Sat 17 Sep 2011
Bad Day For Bees
Posted by Will under environment, nature, seasonal, updated
[6] Comments
This time of year I can usually count on finding the occasional one maybe two dead bees in the vicinity of the patio table, but this morning the number of corpses (11 seen below, 17 total) concentrated in such a small area represented a cataclysmic and enigmatic die-off as far as our backyard is concerned:
UPDATED (1:37 p.m.): Twenty-four more found scattered around the patio table. Could it be the bees are being bitten by and then rejected by spiders living in the fig tree branches extending over the patio area?

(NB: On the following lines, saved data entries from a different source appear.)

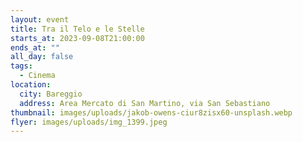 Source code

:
 ```yaml
---
layout: event
title: Tra il Telo e le Stelle
starts_at: 2023-09-08T21:00:00
ends_at: ""
all_day: false
tags:
  - Cinema
location:
  city: Bareggio
  address: Area Mercato di San Martino, via San Sebastiano
thumbnail: images/uploads/jakob-owens-ciur8zisx60-unsplash.webp
flyer: images/uploads/img_1399.jpeg
---
```

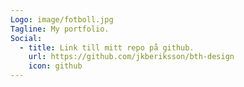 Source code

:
 ```yaml
---
Logo: image/fotboll.jpg
Tagline: My portfolio.
Social:
  - title: Link till mitt repo på github.
    url: https://github.com/jkberiksson/bth-design
    icon: github
---
```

Will, you may have already googled like I just did, but is this related? http://en.wikipedia.org/wiki/Colony_collapse_disorder
Yep, I’ve thought about that, but I think the answer is as I guessed: spiders. There’s a tree in bloom next to our backyard fig whose tiny yellow blooms the bees are crazy for, and I think the bees are getting caught up in a bunch of spiders’ webs strung within the fig. With more food than they need the spiders bite the bees and then cut them free from the webbing where they drop to the patio below.
the same thing is happening in my backyard in Silverlake! I only have a few spiders but the bees are being found no where near bushes or trees it is concerning!
Thanks for the comment, Gina. I sent an email to Backyard Beekeepers to see if they could shed any sanity on the strangeness. Though the number of bee deaths seems to have returned to “normal” (one or two or a few found each day), it is very disconcerting.
Hey Will–I’m a backwards beekeeper. Could be spiders–it’s also the time of year when bees reduce their own numbers. They haul the dead ones out and drop them at a distance from the hive–seen them do it. Could also be someone who sprayed pesticide.
Thanks Erik! Sounds like a combination of all three might have done ‘em in.